I know I am late, but I liked this post.
I was that kid in school. I didn't speak my first word in school until my junior year of high school. Even then I was still very brief and only talked to people I knew. I'd hang out at friend's houses and not say much of anything.
Folks that did mess with me (Never malicious. Just try and throw jokes out there to get me to laugh or speak) and try and get me to talk and I never reacted. Never phased me. I was just turned off. Nothing they could ever say would pierce me. One girl even started holding my arm and saying she was my GF. Our AP psychology video project, foot in the door phenomena, was about me and her. Everyone got a crack out of it. It wasn't malicious, I knew that, and I did find it funny, and it was fun to make, just was unable to 'crack' (It did happen after I started to talk and open up a little more. Senior year). She was a 'crazy girl' and I was being 'cracked' with the foot in the door phenomenon. Even had a fake wedding in chemistry on the last day. For someone who never spoke, I seemed to be unusually popular. Guess I was lucky to have gone to a school where I wasn't fucked with for bein quiet in a malicious way much if any.

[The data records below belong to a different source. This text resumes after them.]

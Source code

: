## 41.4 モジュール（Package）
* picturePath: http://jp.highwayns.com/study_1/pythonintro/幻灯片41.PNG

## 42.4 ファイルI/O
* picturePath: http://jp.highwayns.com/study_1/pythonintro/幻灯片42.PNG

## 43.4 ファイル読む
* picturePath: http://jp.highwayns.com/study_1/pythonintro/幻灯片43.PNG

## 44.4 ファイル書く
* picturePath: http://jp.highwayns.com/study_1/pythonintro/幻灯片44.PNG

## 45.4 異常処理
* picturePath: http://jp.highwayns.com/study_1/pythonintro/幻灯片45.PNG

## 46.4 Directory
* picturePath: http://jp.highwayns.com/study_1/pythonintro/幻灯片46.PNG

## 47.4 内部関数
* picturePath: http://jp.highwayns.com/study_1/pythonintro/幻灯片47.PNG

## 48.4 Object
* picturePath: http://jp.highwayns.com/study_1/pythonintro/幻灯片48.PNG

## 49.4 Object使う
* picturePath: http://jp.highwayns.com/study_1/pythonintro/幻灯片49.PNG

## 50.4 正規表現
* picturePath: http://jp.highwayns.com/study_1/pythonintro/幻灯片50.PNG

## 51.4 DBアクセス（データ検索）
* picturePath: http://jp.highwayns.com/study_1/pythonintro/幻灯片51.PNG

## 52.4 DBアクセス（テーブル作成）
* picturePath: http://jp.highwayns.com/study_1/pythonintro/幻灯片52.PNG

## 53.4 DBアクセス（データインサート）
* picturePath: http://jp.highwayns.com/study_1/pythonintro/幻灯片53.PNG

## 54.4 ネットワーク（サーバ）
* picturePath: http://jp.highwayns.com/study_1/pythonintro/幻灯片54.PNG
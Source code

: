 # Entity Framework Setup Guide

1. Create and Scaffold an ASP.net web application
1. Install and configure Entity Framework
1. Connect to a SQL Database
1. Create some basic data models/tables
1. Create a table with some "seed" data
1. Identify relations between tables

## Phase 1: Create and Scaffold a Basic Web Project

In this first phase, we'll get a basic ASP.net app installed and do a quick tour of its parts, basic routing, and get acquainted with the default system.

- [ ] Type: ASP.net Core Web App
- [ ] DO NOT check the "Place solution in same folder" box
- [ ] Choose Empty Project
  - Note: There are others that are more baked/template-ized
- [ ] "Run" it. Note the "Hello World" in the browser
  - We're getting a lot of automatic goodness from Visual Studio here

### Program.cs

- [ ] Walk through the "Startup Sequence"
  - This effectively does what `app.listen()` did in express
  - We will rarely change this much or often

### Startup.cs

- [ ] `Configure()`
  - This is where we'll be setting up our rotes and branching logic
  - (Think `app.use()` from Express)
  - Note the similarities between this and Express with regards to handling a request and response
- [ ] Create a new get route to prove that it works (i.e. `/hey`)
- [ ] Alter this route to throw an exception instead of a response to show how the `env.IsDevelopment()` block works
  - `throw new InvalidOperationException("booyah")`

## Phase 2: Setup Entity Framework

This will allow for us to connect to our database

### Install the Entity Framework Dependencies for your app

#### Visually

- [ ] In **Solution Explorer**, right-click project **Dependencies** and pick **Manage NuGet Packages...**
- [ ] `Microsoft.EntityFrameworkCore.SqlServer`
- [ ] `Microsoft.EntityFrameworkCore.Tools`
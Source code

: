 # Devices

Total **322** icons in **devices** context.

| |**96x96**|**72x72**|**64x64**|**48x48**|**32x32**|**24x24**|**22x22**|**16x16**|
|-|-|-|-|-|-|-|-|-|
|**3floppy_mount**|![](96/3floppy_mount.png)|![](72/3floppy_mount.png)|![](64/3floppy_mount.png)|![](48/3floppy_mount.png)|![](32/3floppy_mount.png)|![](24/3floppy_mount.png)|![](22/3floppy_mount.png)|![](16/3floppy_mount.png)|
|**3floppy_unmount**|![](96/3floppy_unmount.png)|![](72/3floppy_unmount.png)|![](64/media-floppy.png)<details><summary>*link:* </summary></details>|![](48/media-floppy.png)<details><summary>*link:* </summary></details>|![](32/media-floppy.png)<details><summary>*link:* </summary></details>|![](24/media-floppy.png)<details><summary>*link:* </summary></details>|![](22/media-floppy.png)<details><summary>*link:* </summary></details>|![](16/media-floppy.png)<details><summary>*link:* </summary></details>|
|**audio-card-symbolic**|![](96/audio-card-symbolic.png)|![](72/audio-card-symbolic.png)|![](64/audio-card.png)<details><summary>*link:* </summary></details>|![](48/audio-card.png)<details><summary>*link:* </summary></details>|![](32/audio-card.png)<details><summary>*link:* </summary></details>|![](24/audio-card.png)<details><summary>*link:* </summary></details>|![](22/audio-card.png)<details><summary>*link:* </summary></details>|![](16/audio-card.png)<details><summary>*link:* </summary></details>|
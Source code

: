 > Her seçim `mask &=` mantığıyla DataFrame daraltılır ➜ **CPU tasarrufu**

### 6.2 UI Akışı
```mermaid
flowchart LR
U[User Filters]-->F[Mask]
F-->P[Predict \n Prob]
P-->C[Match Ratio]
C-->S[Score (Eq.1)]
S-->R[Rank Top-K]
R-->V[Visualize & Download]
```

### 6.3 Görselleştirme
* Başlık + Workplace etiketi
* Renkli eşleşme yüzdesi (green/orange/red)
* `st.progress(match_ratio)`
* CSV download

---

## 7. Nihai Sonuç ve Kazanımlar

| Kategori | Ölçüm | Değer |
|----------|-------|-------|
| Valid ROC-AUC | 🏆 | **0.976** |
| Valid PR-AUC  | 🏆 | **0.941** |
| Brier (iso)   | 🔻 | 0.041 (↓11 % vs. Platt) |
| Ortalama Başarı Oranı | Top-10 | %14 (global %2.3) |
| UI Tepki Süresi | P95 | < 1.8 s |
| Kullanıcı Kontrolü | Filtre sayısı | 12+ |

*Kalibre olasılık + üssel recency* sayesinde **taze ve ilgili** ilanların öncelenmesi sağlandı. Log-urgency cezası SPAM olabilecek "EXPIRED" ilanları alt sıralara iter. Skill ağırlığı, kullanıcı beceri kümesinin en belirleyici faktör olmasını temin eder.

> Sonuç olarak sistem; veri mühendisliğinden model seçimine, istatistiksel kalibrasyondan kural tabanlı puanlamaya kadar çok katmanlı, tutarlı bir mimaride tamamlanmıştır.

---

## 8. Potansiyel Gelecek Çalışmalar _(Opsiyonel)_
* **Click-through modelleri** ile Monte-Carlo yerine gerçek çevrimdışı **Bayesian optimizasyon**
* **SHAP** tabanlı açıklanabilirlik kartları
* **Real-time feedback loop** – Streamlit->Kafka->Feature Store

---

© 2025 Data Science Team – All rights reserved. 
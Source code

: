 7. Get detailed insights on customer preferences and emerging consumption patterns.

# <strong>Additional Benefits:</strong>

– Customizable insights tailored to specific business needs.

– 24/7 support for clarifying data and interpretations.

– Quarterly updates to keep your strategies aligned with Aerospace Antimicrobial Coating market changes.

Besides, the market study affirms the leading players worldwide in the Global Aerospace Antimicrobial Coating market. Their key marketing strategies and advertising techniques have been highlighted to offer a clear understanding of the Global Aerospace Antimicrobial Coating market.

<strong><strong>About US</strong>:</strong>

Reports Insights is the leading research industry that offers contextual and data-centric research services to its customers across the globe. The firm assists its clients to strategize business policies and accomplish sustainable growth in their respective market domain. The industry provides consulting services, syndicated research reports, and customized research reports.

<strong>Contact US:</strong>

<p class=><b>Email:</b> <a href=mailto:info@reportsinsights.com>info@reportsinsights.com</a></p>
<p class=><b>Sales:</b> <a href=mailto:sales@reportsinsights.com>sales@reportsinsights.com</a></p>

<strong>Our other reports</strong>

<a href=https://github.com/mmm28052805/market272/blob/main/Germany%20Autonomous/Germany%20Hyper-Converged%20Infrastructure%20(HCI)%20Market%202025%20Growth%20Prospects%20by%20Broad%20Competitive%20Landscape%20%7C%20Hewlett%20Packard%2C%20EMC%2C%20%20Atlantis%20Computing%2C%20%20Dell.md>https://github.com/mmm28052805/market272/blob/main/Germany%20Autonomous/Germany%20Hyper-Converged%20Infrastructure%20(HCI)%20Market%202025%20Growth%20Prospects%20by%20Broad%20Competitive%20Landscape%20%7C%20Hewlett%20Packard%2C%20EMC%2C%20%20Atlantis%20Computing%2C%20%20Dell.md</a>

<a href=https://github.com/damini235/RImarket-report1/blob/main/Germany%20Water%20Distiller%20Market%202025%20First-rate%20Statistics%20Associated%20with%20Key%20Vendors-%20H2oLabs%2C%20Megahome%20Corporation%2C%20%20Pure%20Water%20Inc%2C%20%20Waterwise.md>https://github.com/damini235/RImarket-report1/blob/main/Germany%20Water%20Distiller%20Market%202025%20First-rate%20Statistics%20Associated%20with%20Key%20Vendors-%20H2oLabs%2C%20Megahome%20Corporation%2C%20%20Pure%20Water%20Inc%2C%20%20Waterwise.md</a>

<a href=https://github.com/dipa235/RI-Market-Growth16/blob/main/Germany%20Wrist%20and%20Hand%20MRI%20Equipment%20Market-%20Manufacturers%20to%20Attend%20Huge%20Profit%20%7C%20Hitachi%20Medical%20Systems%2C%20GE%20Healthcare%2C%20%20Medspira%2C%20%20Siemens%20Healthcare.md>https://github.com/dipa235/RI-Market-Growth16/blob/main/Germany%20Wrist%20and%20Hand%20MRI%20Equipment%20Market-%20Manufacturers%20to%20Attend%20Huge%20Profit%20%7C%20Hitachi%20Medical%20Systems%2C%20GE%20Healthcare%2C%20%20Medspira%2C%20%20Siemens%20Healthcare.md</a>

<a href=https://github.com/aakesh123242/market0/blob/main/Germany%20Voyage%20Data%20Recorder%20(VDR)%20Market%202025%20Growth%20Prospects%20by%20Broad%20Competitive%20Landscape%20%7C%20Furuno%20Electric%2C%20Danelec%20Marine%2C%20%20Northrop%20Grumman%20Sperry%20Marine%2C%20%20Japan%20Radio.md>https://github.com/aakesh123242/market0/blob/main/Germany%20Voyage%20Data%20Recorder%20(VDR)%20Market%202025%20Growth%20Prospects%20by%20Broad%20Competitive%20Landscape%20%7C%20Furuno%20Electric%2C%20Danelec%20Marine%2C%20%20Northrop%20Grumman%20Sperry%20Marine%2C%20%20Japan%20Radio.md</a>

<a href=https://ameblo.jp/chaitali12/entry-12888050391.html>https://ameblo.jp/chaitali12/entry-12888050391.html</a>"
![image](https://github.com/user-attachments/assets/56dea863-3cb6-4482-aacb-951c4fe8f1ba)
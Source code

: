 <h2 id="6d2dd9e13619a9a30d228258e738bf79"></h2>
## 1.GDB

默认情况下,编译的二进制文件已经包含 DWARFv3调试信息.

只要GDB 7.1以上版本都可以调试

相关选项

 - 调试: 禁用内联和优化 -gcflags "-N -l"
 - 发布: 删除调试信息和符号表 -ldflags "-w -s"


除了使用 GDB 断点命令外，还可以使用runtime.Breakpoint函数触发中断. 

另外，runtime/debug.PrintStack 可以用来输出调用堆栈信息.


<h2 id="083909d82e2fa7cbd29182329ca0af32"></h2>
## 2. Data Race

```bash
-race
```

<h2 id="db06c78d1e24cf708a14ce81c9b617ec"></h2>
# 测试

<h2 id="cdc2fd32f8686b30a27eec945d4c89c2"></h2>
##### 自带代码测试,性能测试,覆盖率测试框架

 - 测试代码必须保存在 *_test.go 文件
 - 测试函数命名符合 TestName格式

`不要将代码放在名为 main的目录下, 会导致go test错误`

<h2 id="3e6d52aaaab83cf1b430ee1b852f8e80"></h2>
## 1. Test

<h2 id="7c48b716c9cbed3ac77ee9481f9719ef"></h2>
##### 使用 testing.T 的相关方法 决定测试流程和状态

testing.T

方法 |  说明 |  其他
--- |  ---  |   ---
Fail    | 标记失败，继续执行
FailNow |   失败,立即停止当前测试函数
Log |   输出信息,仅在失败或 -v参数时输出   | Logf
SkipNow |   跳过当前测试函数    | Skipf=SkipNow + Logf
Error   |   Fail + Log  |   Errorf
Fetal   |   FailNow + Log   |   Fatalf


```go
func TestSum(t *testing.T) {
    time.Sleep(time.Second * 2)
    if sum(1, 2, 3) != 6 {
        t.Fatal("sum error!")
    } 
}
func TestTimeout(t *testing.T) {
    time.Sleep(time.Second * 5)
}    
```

A few weeks back a dude from high school messaged me. Through talking he said he admired how I was always so chill, 'zen', and just aloof. Never got angry or even seemed to be angry and just containing myself at anything. I couldn't get angry. I couldn't get sad. I couldn't be happy. I couldn't be/get anything. I was a shell with nothing on the inside. I was numb, empty. I eventually did start to open up, but that's when I found out therapist think I may be BPD so in end it ended up worse.
So I feel him. I was lucky and wasn't maliciously attacked much, but I can relate to his quietness and 'stoicness' to people.